Key terms and definitions
Function — a relation where each element in the domain maps to exactly one element in the codomain, written as f: x → y or f(x) = y
Domain — the complete set of possible input values (x-values) for which a function is defined
Range — the complete set of possible output values (y-values) that a function can produce
Composite function — a function formed by applying one function to the result of another, written as fg(x) or f(g(x)), meaning "apply g first, then f"

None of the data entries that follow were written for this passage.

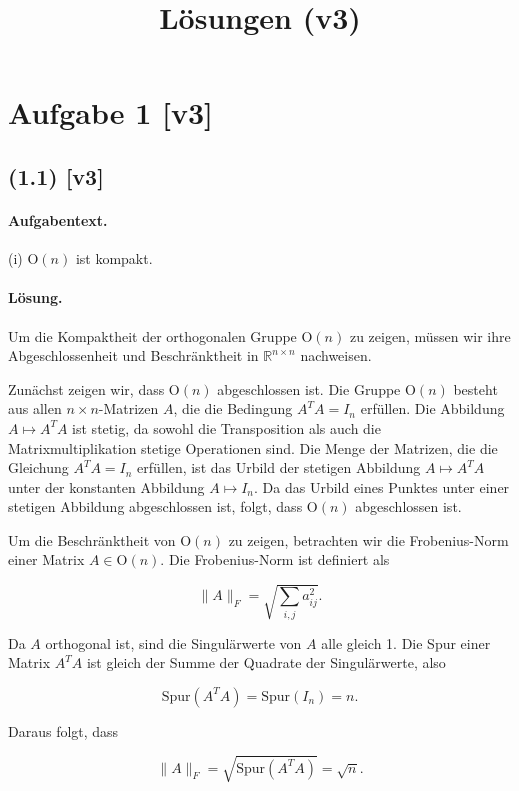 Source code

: \documentclass[11pt,a4paper]{article}
\title{Lösungen (v3)}
\date{}
\begin{document}
\maketitle

\section*{Aufgabe 1 [v3]}
\subsection*{(1.1) [v3]}
\paragraph{Aufgabentext.}
(i) $\mathrm{O}(n)$ ist kompakt.

\paragraph{Lösung.}
Um die Kompaktheit der orthogonalen Gruppe $\mathrm{O}(n)$ zu zeigen, müssen wir ihre Abgeschlossenheit und Beschränktheit in $\mathbb{R}^{n \times n}$ nachweisen. 

Zunächst zeigen wir, dass $\mathrm{O}(n)$ abgeschlossen ist. Die Gruppe $\mathrm{O}(n)$ besteht aus allen $n \times n$-Matrizen $A$, die die Bedingung $A^T A = I_n$ erfüllen. Die Abbildung $A \mapsto A^T A$ ist stetig, da sowohl die Transposition als auch die Matrixmultiplikation stetige Operationen sind. Die Menge der Matrizen, die die Gleichung $A^T A = I_n$ erfüllen, ist das Urbild der stetigen Abbildung $A \mapsto A^T A$ unter der konstanten Abbildung $A \mapsto I_n$. Da das Urbild eines Punktes unter einer stetigen Abbildung abgeschlossen ist, folgt, dass $\mathrm{O}(n)$ abgeschlossen ist.

Um die Beschränktheit von $\mathrm{O}(n)$ zu zeigen, betrachten wir die Frobenius-Norm einer Matrix $A \in \mathrm{O}(n)$. Die Frobenius-Norm ist definiert als

\[
\|A\|_F = \sqrt{\sum_{i,j} a_{ij}^2}.
\]

Da $A$ orthogonal ist, sind die Singulärwerte von $A$ alle gleich 1. Die Spur einer Matrix $A^T A$ ist gleich der Summe der Quadrate der Singulärwerte, also

\[
\text{Spur}(A^T A) = \text{Spur}(I_n) = n.
\]

Daraus folgt, dass

\[
\|A\|_F = \sqrt{\text{Spur}(A^T A)} = \sqrt{n}.
\]
\end{document}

Inverse function — a function f⁻¹ that reverses the effect of function f, so that f⁻¹(f(x)) = x for all x in the domain of f
One-to-one function — a function where each element in the range corresponds to exactly one element in the domain; only one-to-one functions have inverses
Asymptote — a line that a curve approaches but never touches as x or y approaches infinity or a specific value
Transformation — a change in the position, size, or orientation of a graph through translation, reflection, or stretch
Core concepts
Function notation and evaluation
Function notation f(x) indicates "the value of function f at x". To evaluate a function, substitute the given value into the expression.
For f(x) = 3x² - 5x + 2:
- f(2) = 3(2)² - 5(2) + 2 = 12 - 10 + 2 = 4
- f(-1) = 3(-1)² - 5(-1) + 2 = 3 + 5 + 2 = 10
- f(a+1) = 3(a+1)² - 5(a+1) + 2 requires expansion of brackets
When finding x for a given f(x) value, form an equation and solve algebraically. If f(x) = 7, then 3x² - 5x + 2 = 7, leading to 3x² - 5x - 5 = 0.

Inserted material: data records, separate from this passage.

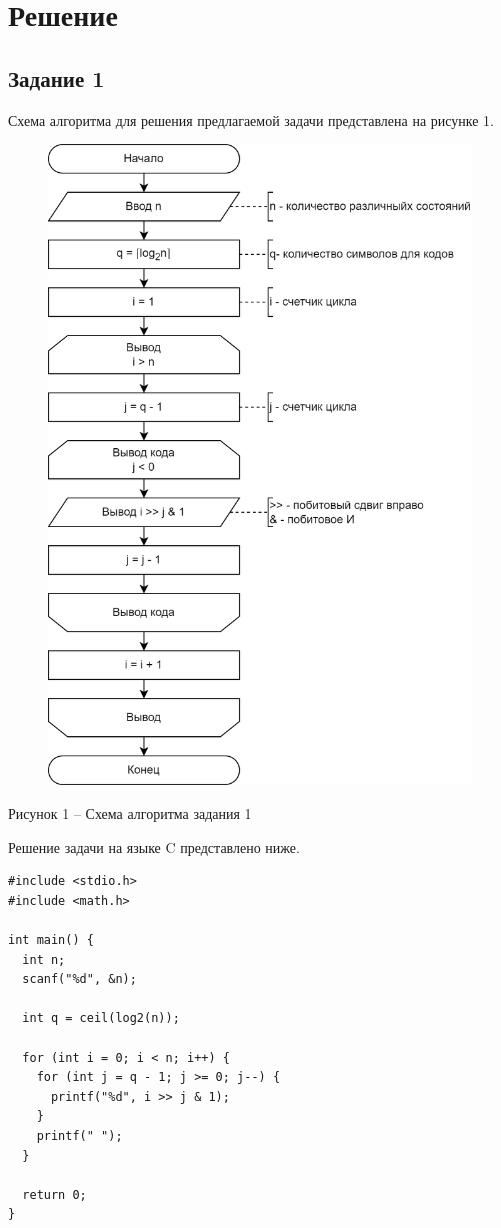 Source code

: \documentclass[a4paper,14pt]{extarticle}
\begin{document}
  \newpage
  \section*{Решение}
  \subsection*{Задание 1}
  Схема алгоритма для решения предлагаемой задачи представлена на рисунке 1.
  \begin{figure}[h]
    \centering
    \includegraphics[width=0.6\linewidth]{schemes/s-1}
  \end{figure}
  \begin{center}
    Рисунок 1 – Схема алгоритма задания 1
  \end{center}

  \pagebreak
  Решение задачи на языке C представлено ниже.
  \begin{lstlisting}[tabsize=2,basicstyle=\ttfamily]
#include <stdio.h>
#include <math.h>

int main() {
  int n;
  scanf("%d", &n);
  
  int q = ceil(log2(n));
  
  for (int i = 0; i < n; i++) {
    for (int j = q - 1; j >= 0; j--) {
      printf("%d", i >> j & 1);
    }
    printf(" ");
  }
  
  return 0;
}
  \end{lstlisting}
\end{document}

Domain and range restrictions
The domain may be restricted by:
- Division by zero: f(x) = 1/(x-3) has domain x ∈ ℝ, x ≠ 3
- Square roots of negative numbers: f(x) = √(x-2) has domain x ≥ 2
- Logarithms of non-positive numbers: f(x) = ln(4-x) has domain x < 4
- Explicit restrictions given in the question
The range is found by:
- Analyzing the function's minimum/maximum values
- Completing the square for quadratics
- Considering transformations of standard graphs
- Examining the behaviour as x approaches domain boundaries
For f(x) = (x-2)² + 3 with domain x ≥ 2:
- Minimum occurs at x = 2, where f(2) = 3
- As x increases, f(x) increases without bound
- Range: f(x) ≥ 3 or [3, ∞)
Composite functions
A composite function fg(x) means apply g first, then apply f to the result. The order matters: fg(x) ≠ gf(x) in general.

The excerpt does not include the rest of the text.